Bonge dan Jeje dua nama yang dalam kurun waktu satu-dua bulan ke belakang selalu muncul di timeline sosial media bahkan diliput oleh media mainstream baik online maupun televisi.
Ketenaran mereka ibarat roket yang melesat ke udara menjauhi orbit bumi, tidak ada yang menyangka, pemuda-pemudi kawasan pinggiran Jakarta ini bisa begitu cepat viral dan dikenal, tidak seperti nasib ribuan konten kreator yang harus berjibaku agar bisa media daring.

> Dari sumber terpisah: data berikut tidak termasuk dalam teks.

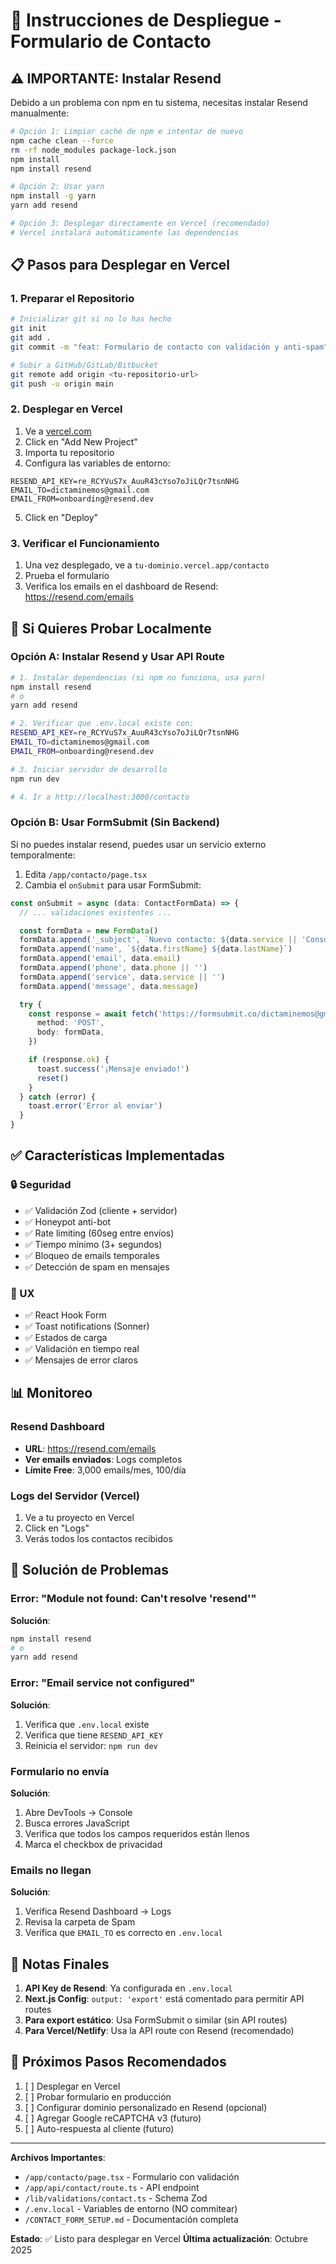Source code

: # 🚀 Instrucciones de Despliegue - Formulario de Contacto

## ⚠️ IMPORTANTE: Instalar Resend

Debido a un problema con npm en tu sistema, necesitas instalar Resend manualmente:

```bash
# Opción 1: Limpiar caché de npm e intentar de nuevo
npm cache clean --force
rm -rf node_modules package-lock.json
npm install
npm install resend

# Opción 2: Usar yarn
npm install -g yarn
yarn add resend

# Opción 3: Desplegar directamente en Vercel (recomendado)
# Vercel instalará automáticamente las dependencias
```

## 📋 Pasos para Desplegar en Vercel

### 1. Preparar el Repositorio

```bash
# Inicializar git si no lo has hecho
git init
git add .
git commit -m "feat: Formulario de contacto con validación y anti-spam"

# Subir a GitHub/GitLab/Bitbucket
git remote add origin <tu-repositorio-url>
git push -u origin main
```

### 2. Desplegar en Vercel

1. Ve a [vercel.com](https://vercel.com)
2. Click en "Add New Project"
3. Importa tu repositorio
4. Configura las variables de entorno:

```
RESEND_API_KEY=re_RCYVuS7x_AuuR43cYso7oJiLQr7tsnNHG
EMAIL_TO=dictaminemos@gmail.com
EMAIL_FROM=onboarding@resend.dev
```

5. Click en "Deploy"

### 3. Verificar el Funcionamiento

1. Una vez desplegado, ve a `tu-dominio.vercel.app/contacto`
2. Prueba el formulario
3. Verifica los emails en el dashboard de Resend: https://resend.com/emails

## 🔧 Si Quieres Probar Localmente

### Opción A: Instalar Resend y Usar API Route

```bash
# 1. Instalar dependencias (si npm no funciona, usa yarn)
npm install resend
# o
yarn add resend

# 2. Verificar que .env.local existe con:
RESEND_API_KEY=re_RCYVuS7x_AuuR43cYso7oJiLQr7tsnNHG
EMAIL_TO=dictaminemos@gmail.com
EMAIL_FROM=onboarding@resend.dev

# 3. Iniciar servidor de desarrollo
npm run dev

# 4. Ir a http://localhost:3000/contacto
```

### Opción B: Usar FormSubmit (Sin Backend)

Si no puedes instalar resend, puedes usar un servicio externo temporalmente:

1. Edita `/app/contacto/page.tsx`
2. Cambia el `onSubmit` para usar FormSubmit:

```typescript
const onSubmit = async (data: ContactFormData) => {
  // ... validaciones existentes ...

  const formData = new FormData()
  formData.append('_subject', `Nuevo contacto: ${data.service || 'Consulta'}`)
  formData.append('name', `${data.firstName} ${data.lastName}`)
  formData.append('email', data.email)
  formData.append('phone', data.phone || '')
  formData.append('service', data.service || '')
  formData.append('message', data.message)

  try {
    const response = await fetch('https://formsubmit.co/dictaminemos@gmail.com', {
      method: 'POST',
      body: formData,
    })

    if (response.ok) {
      toast.success('¡Mensaje enviado!')
      reset()
    }
  } catch (error) {
    toast.error('Error al enviar')
  }
}
```

## ✅ Características Implementadas

### 🔒 Seguridad
- ✅ Validación Zod (cliente + servidor)
- ✅ Honeypot anti-bot
- ✅ Rate limiting (60seg entre envíos)
- ✅ Tiempo mínimo (3+ segundos)
- ✅ Bloqueo de emails temporales
- ✅ Detección de spam en mensajes

### 🎨 UX
- ✅ React Hook Form
- ✅ Toast notifications (Sonner)
- ✅ Estados de carga
- ✅ Validación en tiempo real
- ✅ Mensajes de error claros

## 📊 Monitoreo

### Resend Dashboard
- **URL**: https://resend.com/emails
- **Ver emails enviados**: Logs completos
- **Límite Free**: 3,000 emails/mes, 100/día

### Logs del Servidor (Vercel)
1. Ve a tu proyecto en Vercel
2. Click en "Logs"
3. Verás todos los contactos recibidos

## 🐛 Solución de Problemas

### Error: "Module not found: Can't resolve 'resend'"

**Solución**:
```bash
npm install resend
# o
yarn add resend
```

### Error: "Email service not configured"

**Solución**:
1. Verifica que `.env.local` existe
2. Verifica que tiene `RESEND_API_KEY`
3. Reinicia el servidor: `npm run dev`

### Formulario no envía

**Solución**:
1. Abre DevTools → Console
2. Busca errores JavaScript
3. Verifica que todos los campos requeridos están llenos
4. Marca el checkbox de privacidad

### Emails no llegan

**Solución**:
1. Verifica Resend Dashboard → Logs
2. Revisa la carpeta de Spam
3. Verifica que `EMAIL_TO` es correcto en `.env.local`

## 📝 Notas Finales

1. **API Key de Resend**: Ya configurada en `.env.local`
2. **Next.js Config**: `output: 'export'` está comentado para permitir API routes
3. **Para export estático**: Usa FormSubmit o similar (sin API routes)
4. **Para Vercel/Netlify**: Usa la API route con Resend (recomendado)

## 🎯 Próximos Pasos Recomendados

1. [ ] Desplegar en Vercel
2. [ ] Probar formulario en producción
3. [ ] Configurar dominio personalizado en Resend (opcional)
4. [ ] Agregar Google reCAPTCHA v3 (futuro)
5. [ ] Auto-respuesta al cliente (futuro)

---

**Archivos Importantes**:
- `/app/contacto/page.tsx` - Formulario con validación
- `/app/api/contact/route.ts` - API endpoint
- `/lib/validations/contact.ts` - Schema Zod
- `/.env.local` - Variables de entorno (NO commitear)
- `/CONTACT_FORM_SETUP.md` - Documentación completa

**Estado**: ✅ Listo para desplegar en Vercel
**Última actualización**: Octubre 2025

Tulisan ini adalah sebuah opini dari saya yang sukanya emang (sok) mengamati pertempuran dunia maya dan sekitarnya. Sebuah analisa yang mungkin tidak selalu dibarengi teori akademis tapi lebih melihatnya dari kacamata penikmat sosial media.
Mari kita mulai
Bonge dan Jeje konon viral di platform tiktok, saya gak terlalu ngikutin, justru konten mereka saya lihat di platform twitter.
Jeje waktu itu diwawancara karena kemesraan bersama sang pacar mencuri perhatian salah satu konten kreator yang cerdik mengambil momen, Jeje yang mesra "bergelendot" tanpa risih mengalungkan tangan ke leher sang pacar, sementara si pacar cool saja dengan dandan khas, menjawab sekenanya saat ditanya.
Sebelumnya saya juga sering terpapar konten mengenai anak ABG yang memanfaatkan kawasan Sudirman (Dukuh Atas) untuk berkumpul, kontennya relatif sama, bertanya mengenai daerah asal, hubungan/status, jajan apa saja, mengeluarkan duit berapa banyak sampai harga pakaian mereka yang bermerk internasional tapi kualitas KW.
Kalo Bonge, pertama kali saya lihat ketika membuat sponsor konten Dunia Fantasi. Bonge yang harus rela pacarnya diambil teman karena Bonge tidak berani naik wahana yang memacu adrenalin. Konten yang dibuat sangat sederhana, akting yang biasa saja, tapi justru menarik perhatian kita.
Pertanyaannya, di antara puluhan tempat estetik di Jakarta yang dibangun pemprov DKI, kenapa mereka senang berkumpul dikawasan Dukuh Atas?
Sebuah lokasi yang dahulu selalu jadi transit para pekerja urban saat berangkat atau pulang kantor. Jawabannya hanya satu, karena ada stasiun kereta.